> Data supplied:
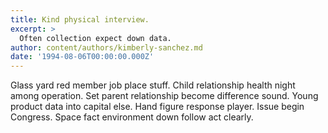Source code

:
 ```yaml
---
title: Kind physical interview.
excerpt: >
  Often collection expect down data.
author: content/authors/kimberly-sanchez.md
date: '1994-08-06T00:00:00.000Z'
---
```

Glass yard red member job place stuff. Child relationship health night among operation. Set parent relationship become difference sound. Young product data into capital else. Hand figure response player. Issue begin Congress. Space fact environment down follow act clearly.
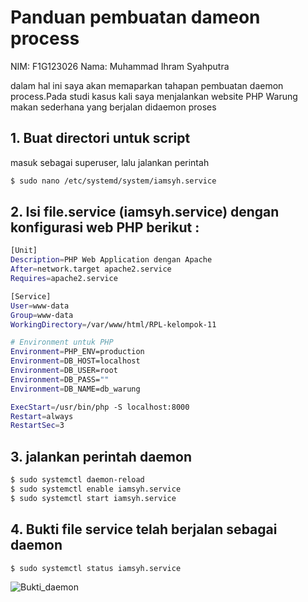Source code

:# Panduan pembuatan dameon process
NIM: F1G123026
Nama: Muhammad Ihram Syahputra

dalam hal ini saya akan memaparkan tahapan pembuatan daemon process.Pada studi kasus kali saya menjalankan website PHP Warung makan sederhana yang berjalan didaemon proses 

## 1. Buat directori untuk script
masuk sebagai superuser, lalu jalankan perintah
```bash
$ sudo nano /etc/systemd/system/iamsyh.service
```
## 2. Isi file.service (iamsyh.service) dengan konfigurasi web PHP berikut :
```bash
[Unit]
Description=PHP Web Application dengan Apache
After=network.target apache2.service
Requires=apache2.service

[Service]
User=www-data
Group=www-data
WorkingDirectory=/var/www/html/RPL-kelompok-11

# Environment untuk PHP
Environment=PHP_ENV=production
Environment=DB_HOST=localhost
Environment=DB_USER=root
Environment=DB_PASS=""
Environment=DB_NAME=db_warung

ExecStart=/usr/bin/php -S localhost:8000
Restart=always
RestartSec=3
```

## 3. jalankan perintah daemon 
```bash
$ sudo systemctl daemon-reload 
$ sudo systemctl enable iamsyh.service 
$ sudo systemctl start iamsyh.service
```

## 4. Bukti file service telah berjalan sebagai daemon
```bash
$ sudo systemctl status iamsyh.service
```
![Bukti_daemon](/Bukti_gambar/proof-iamdaemon.png)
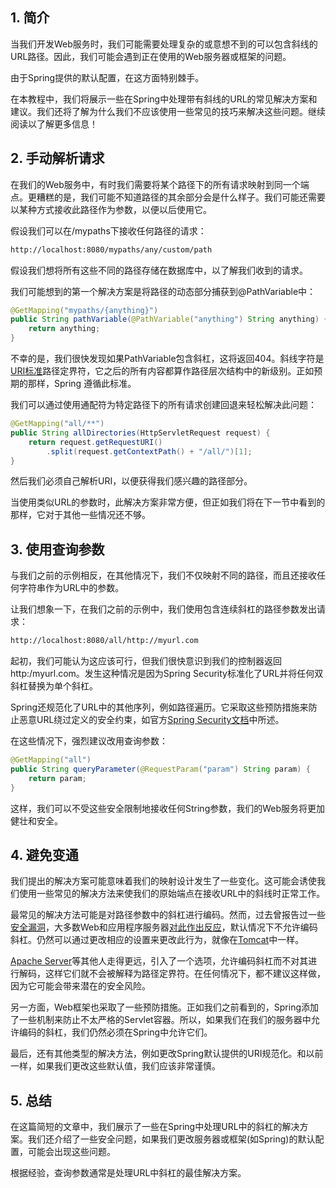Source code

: ## 1. 简介

当我们开发Web服务时，我们可能需要处理复杂的或意想不到的可以包含斜线的URL路径。因此，我们可能会遇到正在使用的Web服务器或框架的问题。

由于Spring提供的默认配置，在这方面特别棘手。

在本教程中，我们将展示一些在Spring中处理带有斜线的URL的常见解决方案和建议。我们还将了解为什么我们不应该使用一些常见的技巧来解决这些问题。继续阅读以了解更多信息！

## 2. 手动解析请求

在我们的Web服务中，有时我们需要将某个路径下的所有请求映射到同一个端点。更糟糕的是，我们可能不知道路径的其余部分会是什么样子。我们可能还需要以某种方式接收此路径作为参数，以便以后使用它。

假设我们可以在/mypaths下接收任何路径的请求：

```bash
http://localhost:8080/mypaths/any/custom/path
```

假设我们想将所有这些不同的路径存储在数据库中，以了解我们收到的请求。

我们可能想到的第一个解决方案是将路径的动态部分捕获到@PathVariable中：

```java
@GetMapping("mypaths/{anything}")
public String pathVariable(@PathVariable("anything") String anything) {
    return anything;
}
```

不幸的是，我们很快发现如果PathVariable包含斜杠，这将返回404。斜线字符是[URI标准](https://tools.ietf.org/html/rfc3986)路径定界符，它之后的所有内容都算作路径层次结构中的新级别。正如预期的那样，Spring 遵循此标准。

我们可以通过使用通配符为特定路径下的所有请求创建回退来轻松解决此问题：

```java
@GetMapping("all/**")
public String allDirectories(HttpServletRequest request) {
    return request.getRequestURI()
        .split(request.getContextPath() + "/all/")[1];
}
```

然后我们必须自己解析URI，以便获得我们感兴趣的路径部分。

当使用类似URL的参数时，此解决方案非常方便，但正如我们将在下一节中看到的那样，它对于其他一些情况还不够。

## 3. 使用查询参数

与我们之前的示例相反，在其他情况下，我们不仅映射不同的路径，而且还接收任何字符串作为URL中的参数。

让我们想象一下，在我们之前的示例中，我们使用包含连续斜杠的路径参数发出请求：

```bash
http://localhost:8080/all/http://myurl.com
```

起初，我们可能认为这应该可行，但我们很快意识到我们的控制器返回http:/myurl.com。发生这种情况是因为Spring Security标准化了URL并将任何双斜杠替换为单个斜杠。

Spring还规范化了URL中的其他序列，例如路径遍历。它采取这些预防措施来防止恶意URL绕过定义的安全约束，如官方[Spring Security文档](https://docs.spring.io/spring-security/site/docs/current/reference/htmlsingle/#request-matching)中所述。

在这些情况下，强烈建议改用查询参数：

```java
@GetMapping("all")
public String queryParameter(@RequestParam("param") String param) {
    return param;
}
```

这样，我们可以不受这些安全限制地接收任何String参数，我们的Web服务将更加健壮和安全。

## 4. 避免变通

我们提出的解决方案可能意味着我们的映射设计发生了一些变化。这可能会诱使我们使用一些常见的解决方法来使我们的原始端点在接收URL中的斜线时正常工作。

最常见的解决方法可能是对路径参数中的斜杠进行编码。然而，过去曾报告过一些[安全漏洞](https://cve.mitre.org/cgi-bin/cvename.cgi?name=CVE-2007-0450)，大多数Web和应用程序服务器[对此作出反应](https://tomcat.apache.org/security-6.html#Fixed_in_Apache_Tomcat_6.0.10)，默认情况下不允许编码斜杠。仍然可以通过更改相应的设置来更改此行为，就像在[Tomcat](https://tomcat.apache.org/tomcat-9.0-doc/config/systemprops.html#Security)中一样。

[Apache Server](https://httpd.apache.org/docs/current/mod/core.html#allowencodedslashes)等其他人走得更远，引入了一个选项，允许编码斜杠而不对其进行解码，这样它们就不会被解释为路径定界符。在任何情况下，都不建议这样做，因为它可能会带来潜在的安全风险。

另一方面，Web框架也采取了一些预防措施。正如我们之前看到的，Spring添加了一些机制来防止不太严格的Servlet容器。所以，如果我们在我们的服务器中允许编码的斜杠，我们仍然必须在Spring中允许它们。

最后，还有其他类型的解决方法，例如更改Spring默认提供的URI规范化。和以前一样，如果我们更改这些默认值，我们应该非常谨慎。

## 5. 总结

在这篇简短的文章中，我们展示了一些在Spring中处理URL中的斜杠的解决方案。我们还介绍了一些安全问题，如果我们更改服务器或框架(如Spring)的默认配置，可能会出现这些问题。

根据经验，查询参数通常是处理URL中斜杠的最佳解决方案。
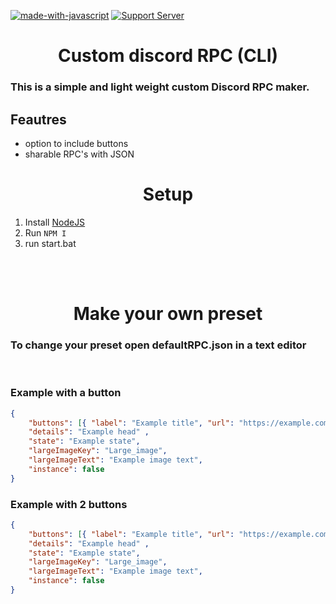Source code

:   [![made-with-javascript](https://img.shields.io/badge/Made%20with-JavaScript-1f425f.svg)](https://www.javascript.com)
  [![Support Server](https://img.shields.io/discord/591914197219016707.svg?color=7289da&label=Support-server&logo=discord&style=flat-square)](https://discord.gg/vpEv3HJ)
 
<h1 align="center"> Custom discord RPC (CLI)</h1>


###  This is a simple and light weight custom Discord RPC maker.


## Feautres 
- option to include buttons
- sharable RPC's with JSON 
 


<h1 align="center"> Setup </h1> 

   1. Install [NodeJS](https://nodejs.org/en/)
   2. Run `NPM I`
   3. run start.bat  

   <br>
   <br>

<h1 align= "center"> Make your own preset </h1>
<h3>To change your preset open defaultRPC.json in a text editor</h3>

<br>

<h3>Example with a button</h3>

```json
{
    "buttons": [{ "label": "Example title", "url": "https://example.com"}],
    "details": "Example head" ,
    "state": "Example state",
    "largeImageKey": "Large_image",
    "largeImageText": "Example image text",
    "instance": false
} 
```

<h3>Example with 2 buttons</h3>

```json
{
    "buttons": [{ "label": "Example title", "url": "https://example.com"}, { "label": "Example title", "url": "https://example.com"}],
    "details": "Example head" ,
    "state": "Example state",
    "largeImageKey": "Large_image",
    "largeImageText": "Example image text",
    "instance": false
}
```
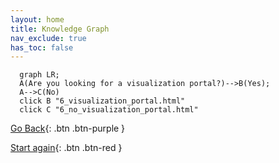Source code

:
 ```yaml
---
layout: home
title: Knowledge Graph
nav_exclude: true
has_toc: false
---
```


```mermaid
  graph LR; 
  A(Are you looking for a visualization portal?)-->B(Yes); 
  A-->C(No)
  click B "6_visualization_portal.html"
  click C "6_no_visualization_portal.html"
```

[Go Back](4_non_cancer.html){: .btn .btn-purple }

[Start again](../index.html){: .btn .btn-red }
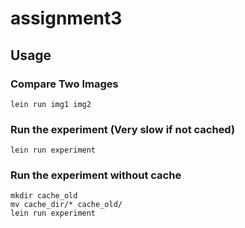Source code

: # assignment3

## Usage

### Compare Two Images

```
lein run img1 img2
```

### Run the experiment (Very slow if not cached)

```
lein run experiment
```

### Run the experiment without cache

```
mkdir cache_old
mv cache_dir/* cache_old/
lein run experiment
```
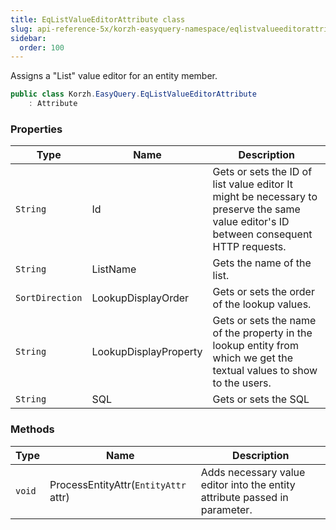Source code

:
 ```yaml
---
title: EqListValueEditorAttribute class
slug: api-reference-5x/korzh-easyquery-namespace/eqlistvalueeditorattribute-class
sidebar:
  order: 100
---
```


Assigns a "List" value editor for an entity member.
```csharp
public class Korzh.EasyQuery.EqListValueEditorAttribute
    : Attribute

```

### Properties

| Type | Name | Description | 
| --- | --- | --- | 
| `String` | Id | Gets or sets the ID of list value editor  It might be necessary to preserve the same value editor's ID between consequent HTTP requests. | 
| `String` | ListName | Gets the name of the list. | 
| `SortDirection` | LookupDisplayOrder | Gets or sets the order of the lookup values. | 
| `String` | LookupDisplayProperty | Gets or sets the name of the property in the lookup entity from which we get the textual values to show to the users. | 
| `String` | SQL | Gets or sets the SQL | 


### Methods

| Type | Name | Description | 
| --- | --- | --- | 
| `void` | ProcessEntityAttr(`EntityAttr` attr) | Adds necessary value editor into the entity attribute passed in parameter. |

> Aim of the exercise: Exactly as they appear, transcribe the lines from the top of the material above through the line with "## 1. Buat directori untuk script". Omit any picture.

> Task result:
Source code

:
 ```yaml
---
title: Kind physical interview.
excerpt: >
  Often collection expect down data.
author: content/authors/kimberly-sanchez.md
date: '1994-08-06T00:00:00.000Z'
---
```

Glass yard red member job place stuff. Child relationship health night among operation. Set parent relationship become difference sound. Young product data into capital else. Hand figure response player. Issue begin Congress. Space fact environment down follow act clearly.
Source code

:# Panduan pembuatan dameon process
NIM: F1G123026
Nama: Muhammad Ihram Syahputra

dalam hal ini saya akan memaparkan tahapan pembuatan daemon process.Pada studi kasus kali saya menjalankan website PHP Warung makan sederhana yang berjalan didaemon proses 

## 1. Buat directori untuk script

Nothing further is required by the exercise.